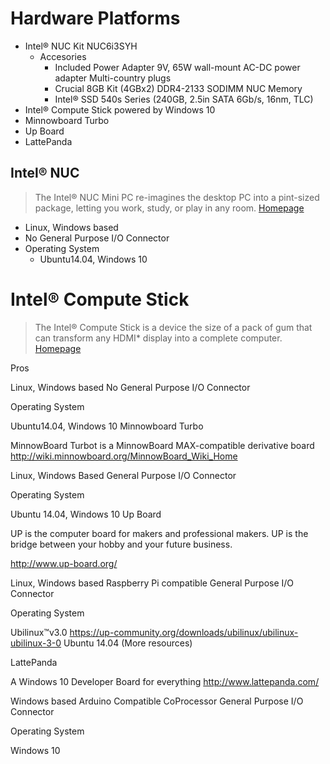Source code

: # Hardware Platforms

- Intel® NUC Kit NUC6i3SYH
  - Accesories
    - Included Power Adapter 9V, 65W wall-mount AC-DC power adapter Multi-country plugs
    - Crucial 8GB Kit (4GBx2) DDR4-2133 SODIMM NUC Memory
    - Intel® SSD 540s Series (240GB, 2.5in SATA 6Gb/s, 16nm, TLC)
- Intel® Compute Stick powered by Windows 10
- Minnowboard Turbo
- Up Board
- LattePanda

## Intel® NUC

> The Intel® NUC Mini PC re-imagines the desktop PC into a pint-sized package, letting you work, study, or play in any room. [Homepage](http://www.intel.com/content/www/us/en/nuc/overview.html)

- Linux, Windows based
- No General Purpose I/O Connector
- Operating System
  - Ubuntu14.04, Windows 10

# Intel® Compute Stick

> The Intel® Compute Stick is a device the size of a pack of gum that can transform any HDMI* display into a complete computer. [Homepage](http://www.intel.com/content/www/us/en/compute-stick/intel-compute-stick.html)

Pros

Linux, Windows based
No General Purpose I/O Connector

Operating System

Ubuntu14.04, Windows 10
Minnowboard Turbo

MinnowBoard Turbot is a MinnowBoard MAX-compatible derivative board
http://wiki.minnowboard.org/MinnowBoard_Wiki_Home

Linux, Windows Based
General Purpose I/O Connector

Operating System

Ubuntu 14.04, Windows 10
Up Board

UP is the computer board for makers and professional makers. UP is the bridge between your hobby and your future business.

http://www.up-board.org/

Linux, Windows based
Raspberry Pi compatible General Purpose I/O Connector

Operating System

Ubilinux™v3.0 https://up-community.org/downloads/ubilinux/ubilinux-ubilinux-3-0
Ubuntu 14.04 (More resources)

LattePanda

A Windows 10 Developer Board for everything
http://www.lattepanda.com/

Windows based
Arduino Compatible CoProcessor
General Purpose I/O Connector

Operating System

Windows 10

____

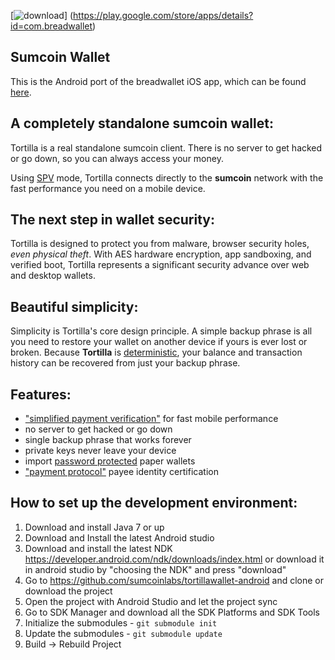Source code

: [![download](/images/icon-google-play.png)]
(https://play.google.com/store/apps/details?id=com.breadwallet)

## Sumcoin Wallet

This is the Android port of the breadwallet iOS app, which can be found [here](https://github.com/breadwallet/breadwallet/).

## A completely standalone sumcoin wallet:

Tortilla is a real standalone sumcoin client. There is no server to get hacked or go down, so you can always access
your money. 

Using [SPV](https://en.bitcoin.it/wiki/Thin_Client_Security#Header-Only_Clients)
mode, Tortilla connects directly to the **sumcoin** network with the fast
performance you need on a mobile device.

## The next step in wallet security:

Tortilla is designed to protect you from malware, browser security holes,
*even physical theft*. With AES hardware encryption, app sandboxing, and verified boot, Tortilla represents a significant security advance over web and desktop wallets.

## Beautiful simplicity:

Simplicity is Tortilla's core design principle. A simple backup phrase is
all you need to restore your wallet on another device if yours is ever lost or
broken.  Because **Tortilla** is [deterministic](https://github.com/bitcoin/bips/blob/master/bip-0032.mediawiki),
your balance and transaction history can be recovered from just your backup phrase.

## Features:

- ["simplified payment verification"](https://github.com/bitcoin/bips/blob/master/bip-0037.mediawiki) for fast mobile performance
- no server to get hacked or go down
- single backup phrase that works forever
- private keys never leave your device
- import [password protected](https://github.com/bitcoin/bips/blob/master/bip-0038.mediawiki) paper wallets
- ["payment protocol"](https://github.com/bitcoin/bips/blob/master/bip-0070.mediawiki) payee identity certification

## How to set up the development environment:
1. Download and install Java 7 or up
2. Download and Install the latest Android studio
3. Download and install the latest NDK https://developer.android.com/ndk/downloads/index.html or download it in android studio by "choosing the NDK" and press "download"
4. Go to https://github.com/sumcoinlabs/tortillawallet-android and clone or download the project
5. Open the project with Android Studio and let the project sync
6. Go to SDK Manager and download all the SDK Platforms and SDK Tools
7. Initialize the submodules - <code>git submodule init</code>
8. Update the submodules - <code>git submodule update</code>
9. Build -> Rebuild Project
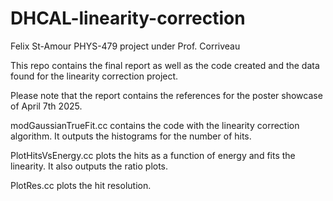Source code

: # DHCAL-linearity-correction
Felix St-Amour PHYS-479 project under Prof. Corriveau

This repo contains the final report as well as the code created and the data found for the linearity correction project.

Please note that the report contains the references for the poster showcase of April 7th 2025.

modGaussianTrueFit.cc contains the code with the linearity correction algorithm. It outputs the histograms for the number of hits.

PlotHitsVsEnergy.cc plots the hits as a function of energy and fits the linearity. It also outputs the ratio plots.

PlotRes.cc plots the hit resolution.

____

From the entries above, show each line that includes the string "google".

EXERCISE OUTPUT:
: [![download](/images/icon-google-play.png)]
(https://play.google.com/store/apps/details?id=com.breadwallet)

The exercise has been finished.